Prioritizing Digital Executive Protection to Manage Corporate Risk
Executives are often the weakest link in an organization’s security chain. They often handle the most sensitive data—often on the fly—and have access to a company’s most valuable assets. They are increasingly targeted by threat actors seeking to leverage their credentials, access, and status to execute destructive and costly attacks. Personal digital privacy is not enough for these high-value targets and their families, as 70 percent of executives have fallen victim to at least one cyberattack against their personal assets. As AI-driven social engineering attacks rise, protecting executives’ personal information and privacy should be a critical corporate risk management priority. But typically, it is not prioritized, nor is it widely integrated into enterprise cybersecurity strategies.

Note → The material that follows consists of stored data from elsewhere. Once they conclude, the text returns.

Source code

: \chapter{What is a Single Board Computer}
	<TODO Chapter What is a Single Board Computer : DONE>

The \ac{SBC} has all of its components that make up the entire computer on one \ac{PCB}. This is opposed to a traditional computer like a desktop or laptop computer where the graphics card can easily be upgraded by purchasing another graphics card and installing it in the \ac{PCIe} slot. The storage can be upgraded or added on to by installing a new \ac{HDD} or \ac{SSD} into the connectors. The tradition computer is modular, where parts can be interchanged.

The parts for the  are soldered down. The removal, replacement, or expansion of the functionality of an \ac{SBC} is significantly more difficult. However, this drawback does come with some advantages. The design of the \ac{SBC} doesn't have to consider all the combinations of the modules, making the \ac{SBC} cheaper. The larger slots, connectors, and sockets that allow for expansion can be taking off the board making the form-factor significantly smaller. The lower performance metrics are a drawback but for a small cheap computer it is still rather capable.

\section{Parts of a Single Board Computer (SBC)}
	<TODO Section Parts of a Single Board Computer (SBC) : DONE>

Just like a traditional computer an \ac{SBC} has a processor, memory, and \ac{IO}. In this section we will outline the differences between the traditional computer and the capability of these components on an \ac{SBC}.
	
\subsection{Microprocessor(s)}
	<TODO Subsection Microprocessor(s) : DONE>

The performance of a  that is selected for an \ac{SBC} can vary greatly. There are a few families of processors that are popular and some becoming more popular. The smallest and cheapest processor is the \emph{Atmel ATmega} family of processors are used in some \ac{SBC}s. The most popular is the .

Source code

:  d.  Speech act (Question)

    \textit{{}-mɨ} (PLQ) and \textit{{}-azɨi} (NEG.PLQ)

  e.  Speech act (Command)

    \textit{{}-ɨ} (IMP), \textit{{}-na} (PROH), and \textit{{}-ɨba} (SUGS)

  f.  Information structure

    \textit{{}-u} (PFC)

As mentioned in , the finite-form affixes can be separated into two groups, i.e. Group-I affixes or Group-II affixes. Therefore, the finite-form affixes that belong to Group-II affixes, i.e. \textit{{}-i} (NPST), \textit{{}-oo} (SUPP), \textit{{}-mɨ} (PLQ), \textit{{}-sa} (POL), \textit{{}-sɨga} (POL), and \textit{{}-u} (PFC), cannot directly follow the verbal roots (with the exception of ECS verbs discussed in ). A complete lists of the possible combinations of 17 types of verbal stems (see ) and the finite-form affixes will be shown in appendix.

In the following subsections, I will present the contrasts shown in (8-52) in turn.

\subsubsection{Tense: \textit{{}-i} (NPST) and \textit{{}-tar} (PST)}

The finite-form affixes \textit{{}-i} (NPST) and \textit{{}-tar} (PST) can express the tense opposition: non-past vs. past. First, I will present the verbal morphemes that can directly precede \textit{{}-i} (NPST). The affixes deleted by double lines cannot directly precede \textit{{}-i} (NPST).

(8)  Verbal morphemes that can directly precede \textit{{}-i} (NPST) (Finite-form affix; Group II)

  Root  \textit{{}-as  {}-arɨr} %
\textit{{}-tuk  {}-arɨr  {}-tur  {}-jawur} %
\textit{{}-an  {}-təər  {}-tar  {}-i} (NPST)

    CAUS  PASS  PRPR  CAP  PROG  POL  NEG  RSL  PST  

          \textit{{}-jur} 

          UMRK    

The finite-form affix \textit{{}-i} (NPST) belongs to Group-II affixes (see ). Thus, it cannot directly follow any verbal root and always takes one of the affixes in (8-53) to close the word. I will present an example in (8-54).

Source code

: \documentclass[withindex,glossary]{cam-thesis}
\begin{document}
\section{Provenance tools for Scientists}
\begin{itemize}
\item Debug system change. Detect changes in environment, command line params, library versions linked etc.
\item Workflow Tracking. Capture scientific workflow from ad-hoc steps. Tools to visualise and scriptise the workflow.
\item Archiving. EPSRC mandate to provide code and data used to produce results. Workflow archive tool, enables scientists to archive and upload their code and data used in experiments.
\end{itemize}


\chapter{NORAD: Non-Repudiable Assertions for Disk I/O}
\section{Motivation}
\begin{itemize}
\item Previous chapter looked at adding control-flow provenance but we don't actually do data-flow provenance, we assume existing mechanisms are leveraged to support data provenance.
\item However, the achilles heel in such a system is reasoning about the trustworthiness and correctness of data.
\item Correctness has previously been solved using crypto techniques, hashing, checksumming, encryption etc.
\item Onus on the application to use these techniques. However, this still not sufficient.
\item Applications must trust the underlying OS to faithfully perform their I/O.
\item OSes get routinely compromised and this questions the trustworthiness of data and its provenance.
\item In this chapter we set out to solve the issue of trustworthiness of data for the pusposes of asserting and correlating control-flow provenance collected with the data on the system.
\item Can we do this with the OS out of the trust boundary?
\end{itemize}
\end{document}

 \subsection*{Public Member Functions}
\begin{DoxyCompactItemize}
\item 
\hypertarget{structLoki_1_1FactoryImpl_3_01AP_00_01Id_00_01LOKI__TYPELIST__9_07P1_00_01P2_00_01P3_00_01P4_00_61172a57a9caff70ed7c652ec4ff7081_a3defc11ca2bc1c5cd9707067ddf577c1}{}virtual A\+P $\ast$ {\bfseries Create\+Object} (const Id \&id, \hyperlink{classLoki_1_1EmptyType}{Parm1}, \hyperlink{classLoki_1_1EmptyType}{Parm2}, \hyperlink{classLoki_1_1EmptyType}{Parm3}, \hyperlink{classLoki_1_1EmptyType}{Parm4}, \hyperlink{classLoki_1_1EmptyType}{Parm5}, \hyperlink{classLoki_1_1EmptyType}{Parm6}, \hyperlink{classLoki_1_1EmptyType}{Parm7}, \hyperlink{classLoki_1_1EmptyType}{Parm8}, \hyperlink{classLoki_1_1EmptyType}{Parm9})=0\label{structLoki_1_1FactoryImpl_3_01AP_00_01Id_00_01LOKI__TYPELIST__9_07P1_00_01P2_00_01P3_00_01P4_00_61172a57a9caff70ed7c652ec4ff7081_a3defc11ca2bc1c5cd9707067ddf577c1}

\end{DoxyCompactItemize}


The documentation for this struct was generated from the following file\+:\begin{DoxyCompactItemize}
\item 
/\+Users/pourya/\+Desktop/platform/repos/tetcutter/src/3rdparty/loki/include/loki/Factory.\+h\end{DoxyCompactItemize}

This webinar explores the security challenges organizations face in protecting the personal digital lives of executives and their families—including a lack of visibility into their devices and online behaviors—and the extent to which they are taking steps to do so.
Join our roundtable panel of experts, including Mitch Ashley, analyst at The Futurum Group, Ingrid Gliottone, Chief Experience Officer for BlackCloak, Malcolm Harkins, Chief Security and Trust Officer for HiddenLayer, and Chris Roberts, Technical Solutions Architect /Regional Field CTO for WWT, who will share their extensive knowledge and experiences on AI-driven social engineering, personal data protection, and risk management.
They will discuss a variety of topics, including:
The evolving AI social engineering threat landscape
The risks AI social engineering attacks pose to executives and their families
Executive behavior that makes them more vulnerable to attack
The challenge of securing executives’ PII
Best practices and real-world examples
Key Takeaways
1. The security challenges posed by AI social engineering attacks and how they differ from traditional security concerns.
2. The importance of prioritizing the protection of executives’ personal digital lives to offset corporate risk — and why it’s critical to act now.
3. Important steps to gain visibility into and protect executives’ personal digital footprints, harden their personal devices and accounts, and protect their homes (scanning home networks, smart home access points, etc.).
4. Real-world insights and best practices for securing executives and their families against AI social engineering attacks, enabling organizations to adopt AI technologies securely and confidently.